= Nguyen Huu Chanh =

Vietnamese anti-communist activist

Nguyễn Hữu Chánh (/vi/; born October 1, 1952) is the Vietnamese-American founder of anti-communist organization Government of Free Vietnam (GFVN), in which he served as its prime minister.

==Early life==

===Rebel years in Vietnam===
In 1975, said to be a member of the "Bao Long Liberators", a democratic organization in Nha Trang, under the leadership of Nguyen Hoang Dan.

In 1982 he secretly fled Vietnam while being pursued by the Vietnamese government for his engagement in the weapon-smuggling activities. He later immigrated to the United States.
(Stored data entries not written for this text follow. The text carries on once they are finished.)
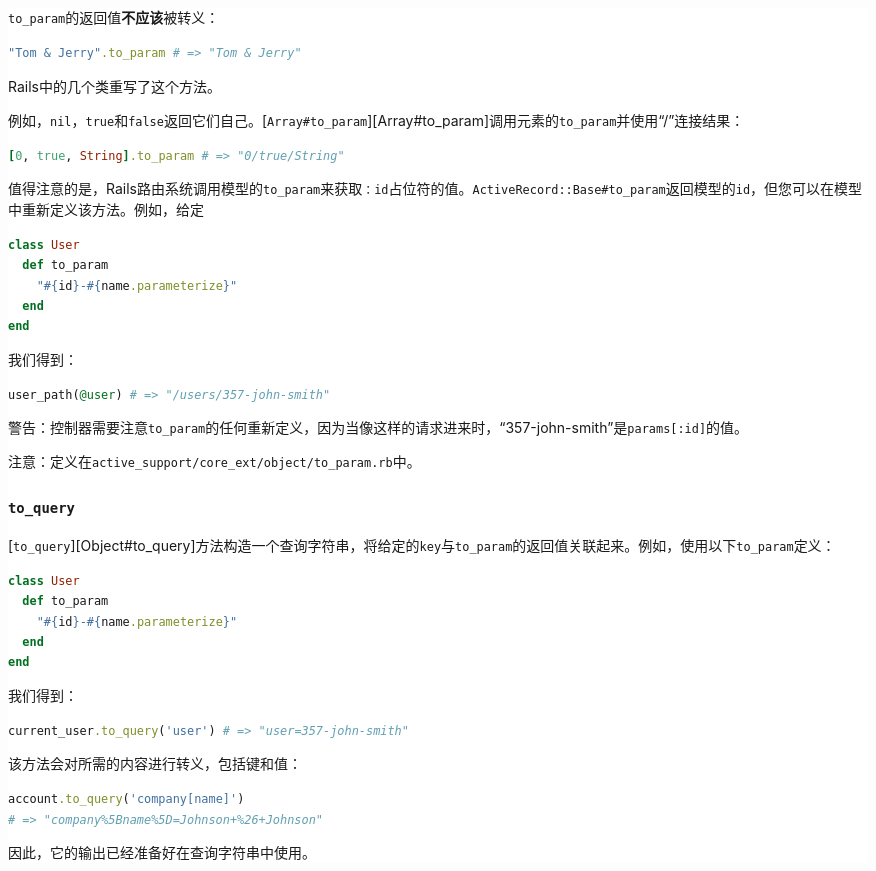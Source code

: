 `to_param`的返回值**不应该**被转义：

```ruby
"Tom & Jerry".to_param # => "Tom & Jerry"
```

Rails中的几个类重写了这个方法。

例如，`nil`，`true`和`false`返回它们自己。[`Array#to_param`][Array#to_param]调用元素的`to_param`并使用“/”连接结果：

```ruby
[0, true, String].to_param # => "0/true/String"
```

值得注意的是，Rails路由系统调用模型的`to_param`来获取`：id`占位符的值。`ActiveRecord::Base#to_param`返回模型的`id`，但您可以在模型中重新定义该方法。例如，给定

```ruby
class User
  def to_param
    "#{id}-#{name.parameterize}"
  end
end
```

我们得到：

```ruby
user_path(@user) # => "/users/357-john-smith"
```

警告：控制器需要注意`to_param`的任何重新定义，因为当像这样的请求进来时，“357-john-smith”是`params[:id]`的值。

注意：定义在`active_support/core_ext/object/to_param.rb`中。


### `to_query`

[`to_query`][Object#to_query]方法构造一个查询字符串，将给定的`key`与`to_param`的返回值关联起来。例如，使用以下`to_param`定义：

```ruby
class User
  def to_param
    "#{id}-#{name.parameterize}"
  end
end
```

我们得到：

```ruby
current_user.to_query('user') # => "user=357-john-smith"
```

该方法会对所需的内容进行转义，包括键和值：

```ruby
account.to_query('company[name]')
# => "company%5Bname%5D=Johnson+%26+Johnson"
```

因此，它的输出已经准备好在查询字符串中使用。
==Exile in the United States==
In 1995, was selected by a members of the Government of Free Vietnam as Prime Minister, General Linh Quang Viên as Vice Prime Minister, Admiral Lâm Nguơn Tánh as Minister for Foreign Affairs, Mr. Nguyen Khac Chinh as the Minister of Information, Mr. Nguyễn Huy Đẩu as Minister of Justice, Nguyen Son Ha as Secretary of Foreign Affairs, Mr. Edgar Foshee as Chairman of the International Committee, and Mr. Ngô Trọng Anh as President of the advisory council.

In June 1999, the government of Vietnam police issued an international order to pursue Nguyen Huu Chanh for his role behind the terrorist attacks against Vietnamese embassies overseas as well as in Vietnam since 1995.

On January 2, 2005, he stepped down as Prime Minister of the Government of Free Vietnam when former head of state of South Vietnam Nguyễn Khánh was elected by delegates of the GFVN. Nguyen then took the helm as the chairmanship of the Walk Against Terror International, a new organisation tasked with combatting terrorism around the world.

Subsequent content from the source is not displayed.